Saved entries

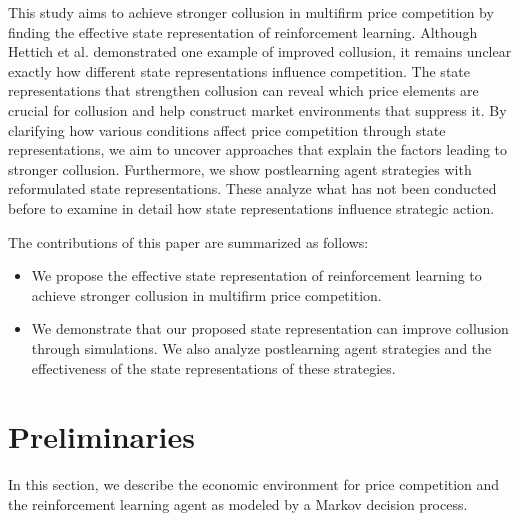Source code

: \documentclass[runningheads]{llncs}
\begin{document}
This study aims to achieve stronger collusion in multifirm price competition by finding the effective state representation of reinforcement learning. Although Hettich et al. \cite{hettich2021} demonstrated one example of improved collusion, it remains unclear exactly how different state representations influence competition. The state representations that strengthen collusion can reveal which price elements are crucial for collusion and help construct market environments that suppress it. By clarifying how various conditions affect price competition through state representations, we aim to uncover approaches that explain the factors leading to stronger collusion. Furthermore, we show postlearning agent strategies with reformulated state representations. These analyze what has not been conducted before to examine in detail how state representations influence strategic action.

The contributions of this paper are summarized as follows:
\begin{itemize}
\item We propose the effective state representation of reinforcement learning to achieve stronger collusion in multifirm price competition.
\item We demonstrate that our proposed state representation can improve collusion through simulations. We also analyze postlearning agent strategies and the effectiveness of the state representations of these strategies.
\end{itemize}


\section{Preliminaries}\label{sec:preliminaries}
In this section, we describe the economic environment for price competition and the reinforcement learning agent as modeled by a Markov decision process.
\end{document}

Exercise description
Each line from the one containing "In this section, we" to the last line above must be returned exactly, and no line outside that range.

Solution
In this section, we describe the economic environment for price competition and the reinforcement learning agent as modeled by a Markov decision process.
\end{document}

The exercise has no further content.